Using the biology of chronic lymphocytic leukemia to choose treatment

Abstract

In recent years, our understanding of the pathophysiology of chronic lymphocytic leukemia (CLL) has advanced significantly. It is now clear that CLL is a relatively proliferative disorder that requires the help of its microenvironment to be maintained and to progress. The stimulation of the CLL cell occurs in most, if not all, patients through antigen stimulation via the BCR. In addition, there is now a clearer appreciation of the role of the p53 pathway leading to chemoresistance.

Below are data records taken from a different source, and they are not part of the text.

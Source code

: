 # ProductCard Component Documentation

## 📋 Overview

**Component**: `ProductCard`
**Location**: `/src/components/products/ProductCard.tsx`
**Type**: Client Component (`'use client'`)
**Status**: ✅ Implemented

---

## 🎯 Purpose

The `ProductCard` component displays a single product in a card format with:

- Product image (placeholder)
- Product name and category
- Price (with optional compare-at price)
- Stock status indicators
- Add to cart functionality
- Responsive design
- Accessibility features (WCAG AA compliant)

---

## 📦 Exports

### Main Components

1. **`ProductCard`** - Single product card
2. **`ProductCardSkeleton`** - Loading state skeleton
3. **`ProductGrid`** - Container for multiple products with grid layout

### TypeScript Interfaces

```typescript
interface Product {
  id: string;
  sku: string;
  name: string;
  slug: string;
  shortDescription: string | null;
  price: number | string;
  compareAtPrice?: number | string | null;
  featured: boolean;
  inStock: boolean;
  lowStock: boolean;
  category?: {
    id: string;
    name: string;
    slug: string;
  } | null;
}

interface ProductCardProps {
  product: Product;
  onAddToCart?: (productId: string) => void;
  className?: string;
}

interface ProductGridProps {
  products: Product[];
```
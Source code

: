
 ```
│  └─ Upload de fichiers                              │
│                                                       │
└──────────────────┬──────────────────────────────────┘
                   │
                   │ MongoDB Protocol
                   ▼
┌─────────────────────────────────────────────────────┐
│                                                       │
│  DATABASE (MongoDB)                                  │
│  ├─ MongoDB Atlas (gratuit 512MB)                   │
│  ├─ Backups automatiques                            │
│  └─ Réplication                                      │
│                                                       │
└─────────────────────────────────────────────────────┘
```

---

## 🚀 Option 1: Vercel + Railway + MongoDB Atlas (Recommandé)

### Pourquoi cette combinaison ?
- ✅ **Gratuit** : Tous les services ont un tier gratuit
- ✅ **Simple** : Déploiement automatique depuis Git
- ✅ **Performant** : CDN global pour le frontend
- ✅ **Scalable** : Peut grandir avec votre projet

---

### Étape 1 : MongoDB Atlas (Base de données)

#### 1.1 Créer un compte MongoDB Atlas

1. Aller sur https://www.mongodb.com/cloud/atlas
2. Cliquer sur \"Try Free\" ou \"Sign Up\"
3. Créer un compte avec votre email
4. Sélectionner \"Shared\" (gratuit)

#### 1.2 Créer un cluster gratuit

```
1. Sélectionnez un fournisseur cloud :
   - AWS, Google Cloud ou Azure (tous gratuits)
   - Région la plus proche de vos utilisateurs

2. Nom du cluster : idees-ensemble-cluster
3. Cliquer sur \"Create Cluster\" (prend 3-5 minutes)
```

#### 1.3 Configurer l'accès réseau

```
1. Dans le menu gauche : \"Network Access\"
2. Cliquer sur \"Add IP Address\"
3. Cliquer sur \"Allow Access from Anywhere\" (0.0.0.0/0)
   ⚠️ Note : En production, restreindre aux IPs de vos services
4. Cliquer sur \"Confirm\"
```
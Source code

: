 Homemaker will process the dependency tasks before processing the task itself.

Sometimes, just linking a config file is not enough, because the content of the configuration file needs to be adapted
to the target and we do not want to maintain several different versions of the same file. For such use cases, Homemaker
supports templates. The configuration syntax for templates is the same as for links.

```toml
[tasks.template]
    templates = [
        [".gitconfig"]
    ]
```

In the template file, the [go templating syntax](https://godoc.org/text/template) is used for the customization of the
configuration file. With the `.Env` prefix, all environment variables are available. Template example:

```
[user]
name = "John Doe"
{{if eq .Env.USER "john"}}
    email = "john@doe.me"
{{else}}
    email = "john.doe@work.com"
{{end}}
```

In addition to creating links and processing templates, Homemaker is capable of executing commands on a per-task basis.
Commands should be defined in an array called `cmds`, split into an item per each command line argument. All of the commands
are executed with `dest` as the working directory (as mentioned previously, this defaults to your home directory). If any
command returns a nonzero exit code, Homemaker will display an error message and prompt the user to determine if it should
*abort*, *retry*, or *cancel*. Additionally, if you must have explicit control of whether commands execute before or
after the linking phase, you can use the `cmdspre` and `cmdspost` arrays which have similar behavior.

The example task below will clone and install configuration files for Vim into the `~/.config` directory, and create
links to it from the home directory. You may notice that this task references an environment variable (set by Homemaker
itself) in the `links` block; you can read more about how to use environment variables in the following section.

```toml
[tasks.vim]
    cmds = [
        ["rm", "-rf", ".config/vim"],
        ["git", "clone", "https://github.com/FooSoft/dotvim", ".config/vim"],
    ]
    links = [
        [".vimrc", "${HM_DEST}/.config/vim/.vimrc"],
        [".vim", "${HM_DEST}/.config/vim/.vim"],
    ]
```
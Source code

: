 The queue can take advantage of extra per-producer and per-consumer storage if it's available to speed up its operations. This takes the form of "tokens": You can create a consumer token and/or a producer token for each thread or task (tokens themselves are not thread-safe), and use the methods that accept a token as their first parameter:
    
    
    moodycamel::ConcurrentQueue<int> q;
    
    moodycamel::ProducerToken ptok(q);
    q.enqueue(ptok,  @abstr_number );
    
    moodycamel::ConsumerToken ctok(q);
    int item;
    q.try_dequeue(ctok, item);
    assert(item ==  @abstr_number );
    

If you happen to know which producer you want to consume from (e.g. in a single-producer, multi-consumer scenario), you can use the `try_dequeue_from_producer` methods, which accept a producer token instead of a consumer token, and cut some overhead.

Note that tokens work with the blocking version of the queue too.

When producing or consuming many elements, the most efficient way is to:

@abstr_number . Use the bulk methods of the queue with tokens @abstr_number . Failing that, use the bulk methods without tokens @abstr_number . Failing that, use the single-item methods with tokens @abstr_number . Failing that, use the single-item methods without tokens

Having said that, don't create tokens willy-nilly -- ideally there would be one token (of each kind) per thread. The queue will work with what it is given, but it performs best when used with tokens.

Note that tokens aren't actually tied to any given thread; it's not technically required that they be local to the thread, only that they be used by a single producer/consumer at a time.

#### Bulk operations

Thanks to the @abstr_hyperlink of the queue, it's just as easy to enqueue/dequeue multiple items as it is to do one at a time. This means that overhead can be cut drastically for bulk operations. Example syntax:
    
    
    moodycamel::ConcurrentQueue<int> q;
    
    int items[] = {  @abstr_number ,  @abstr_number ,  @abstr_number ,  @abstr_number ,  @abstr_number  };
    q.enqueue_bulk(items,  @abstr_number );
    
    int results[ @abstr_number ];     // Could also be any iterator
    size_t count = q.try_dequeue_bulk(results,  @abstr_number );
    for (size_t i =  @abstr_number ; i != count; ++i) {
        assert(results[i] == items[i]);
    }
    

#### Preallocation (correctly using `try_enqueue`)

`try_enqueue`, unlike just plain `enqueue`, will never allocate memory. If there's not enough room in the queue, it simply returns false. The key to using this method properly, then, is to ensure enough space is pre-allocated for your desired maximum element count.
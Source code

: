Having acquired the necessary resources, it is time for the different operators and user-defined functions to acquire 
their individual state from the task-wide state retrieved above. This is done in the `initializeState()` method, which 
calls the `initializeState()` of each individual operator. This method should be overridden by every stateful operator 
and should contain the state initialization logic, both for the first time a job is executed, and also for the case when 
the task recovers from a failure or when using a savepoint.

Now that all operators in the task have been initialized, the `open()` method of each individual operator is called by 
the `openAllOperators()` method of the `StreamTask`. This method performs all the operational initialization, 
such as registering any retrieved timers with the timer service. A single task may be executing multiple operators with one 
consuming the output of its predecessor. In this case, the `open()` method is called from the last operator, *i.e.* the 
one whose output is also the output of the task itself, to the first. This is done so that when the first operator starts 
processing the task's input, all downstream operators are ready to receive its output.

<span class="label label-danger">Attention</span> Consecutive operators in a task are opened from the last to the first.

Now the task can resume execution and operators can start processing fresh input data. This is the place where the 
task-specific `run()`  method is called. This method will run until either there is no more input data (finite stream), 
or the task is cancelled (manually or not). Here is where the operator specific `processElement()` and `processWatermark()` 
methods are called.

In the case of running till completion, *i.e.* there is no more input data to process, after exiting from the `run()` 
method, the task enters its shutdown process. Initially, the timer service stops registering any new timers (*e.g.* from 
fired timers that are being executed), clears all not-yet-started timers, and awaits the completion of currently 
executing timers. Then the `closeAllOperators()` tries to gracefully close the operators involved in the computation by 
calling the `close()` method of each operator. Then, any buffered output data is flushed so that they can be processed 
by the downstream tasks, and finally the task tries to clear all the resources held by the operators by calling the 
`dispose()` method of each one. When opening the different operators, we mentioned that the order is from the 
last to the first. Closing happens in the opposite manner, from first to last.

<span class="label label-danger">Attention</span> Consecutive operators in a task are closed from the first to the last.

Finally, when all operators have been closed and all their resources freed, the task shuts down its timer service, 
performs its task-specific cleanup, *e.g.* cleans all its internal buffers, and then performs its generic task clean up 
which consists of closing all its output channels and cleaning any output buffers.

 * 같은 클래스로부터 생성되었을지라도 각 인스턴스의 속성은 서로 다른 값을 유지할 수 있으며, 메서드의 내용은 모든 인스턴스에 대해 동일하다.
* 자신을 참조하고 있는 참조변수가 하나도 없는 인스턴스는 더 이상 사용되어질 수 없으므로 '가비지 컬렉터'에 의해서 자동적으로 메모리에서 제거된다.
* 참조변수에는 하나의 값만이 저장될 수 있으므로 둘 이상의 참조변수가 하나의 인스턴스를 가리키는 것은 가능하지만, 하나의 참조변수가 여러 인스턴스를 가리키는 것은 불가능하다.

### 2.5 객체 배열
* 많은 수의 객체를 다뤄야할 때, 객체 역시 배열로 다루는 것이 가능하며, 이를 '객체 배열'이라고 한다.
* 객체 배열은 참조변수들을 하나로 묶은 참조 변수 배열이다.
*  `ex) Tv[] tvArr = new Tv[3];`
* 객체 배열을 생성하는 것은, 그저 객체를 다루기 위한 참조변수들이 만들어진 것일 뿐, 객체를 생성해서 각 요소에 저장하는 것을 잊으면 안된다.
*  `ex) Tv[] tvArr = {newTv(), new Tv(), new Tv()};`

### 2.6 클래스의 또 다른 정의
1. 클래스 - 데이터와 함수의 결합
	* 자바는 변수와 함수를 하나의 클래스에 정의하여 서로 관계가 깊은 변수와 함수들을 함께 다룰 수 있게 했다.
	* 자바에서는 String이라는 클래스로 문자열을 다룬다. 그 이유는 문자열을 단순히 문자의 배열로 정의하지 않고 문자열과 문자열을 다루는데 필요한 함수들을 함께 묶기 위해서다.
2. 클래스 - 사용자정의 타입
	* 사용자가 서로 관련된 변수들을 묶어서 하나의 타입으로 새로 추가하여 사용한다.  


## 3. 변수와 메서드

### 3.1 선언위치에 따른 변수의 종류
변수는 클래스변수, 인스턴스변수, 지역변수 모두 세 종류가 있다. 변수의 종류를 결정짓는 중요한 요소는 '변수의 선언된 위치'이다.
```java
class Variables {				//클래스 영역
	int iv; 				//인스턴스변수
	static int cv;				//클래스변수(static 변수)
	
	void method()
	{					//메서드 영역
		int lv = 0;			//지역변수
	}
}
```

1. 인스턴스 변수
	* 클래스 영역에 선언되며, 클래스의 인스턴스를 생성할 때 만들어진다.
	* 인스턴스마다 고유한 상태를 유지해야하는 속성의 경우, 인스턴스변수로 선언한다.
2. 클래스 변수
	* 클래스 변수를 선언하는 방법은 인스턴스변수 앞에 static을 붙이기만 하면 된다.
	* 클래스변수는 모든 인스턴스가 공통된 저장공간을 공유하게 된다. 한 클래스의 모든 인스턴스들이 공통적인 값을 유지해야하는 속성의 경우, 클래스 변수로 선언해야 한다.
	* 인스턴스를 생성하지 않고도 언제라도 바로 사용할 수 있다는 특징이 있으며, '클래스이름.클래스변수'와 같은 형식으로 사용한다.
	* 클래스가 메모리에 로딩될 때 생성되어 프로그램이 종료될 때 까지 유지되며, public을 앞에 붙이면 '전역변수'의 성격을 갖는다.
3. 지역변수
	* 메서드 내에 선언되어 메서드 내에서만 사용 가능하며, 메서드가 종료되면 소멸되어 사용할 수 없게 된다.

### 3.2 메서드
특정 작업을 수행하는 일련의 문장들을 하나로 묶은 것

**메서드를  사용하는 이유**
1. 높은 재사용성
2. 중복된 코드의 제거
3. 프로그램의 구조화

These insights are allowing a more targeted approach with the use of p53-independent drugs such as mAbs and high-dose steroids to overcome genetically poor-risk CLL. The elucidation of the molecular and intracellular signaling mechanisms of disease is just beginning to facilitate the development of several targeted small molecules that promise to revolutionize the treatment of CLL. The measurement of the level of minimal residual disease (MRD) in CLL is becoming more available, facilitating approaches in which the aim of therapy is the eradication of detectable MRD. This also promises to improve personalization of therapy to the individual. Recently, the addition of rituximab to fludarabine plus cyclophosphamide (FCR) has improved overall survival in CLL for the first time, and it appears that this will only be the first small step on the path to much more effective therapies and, hopefully, less toxic targeted therapies.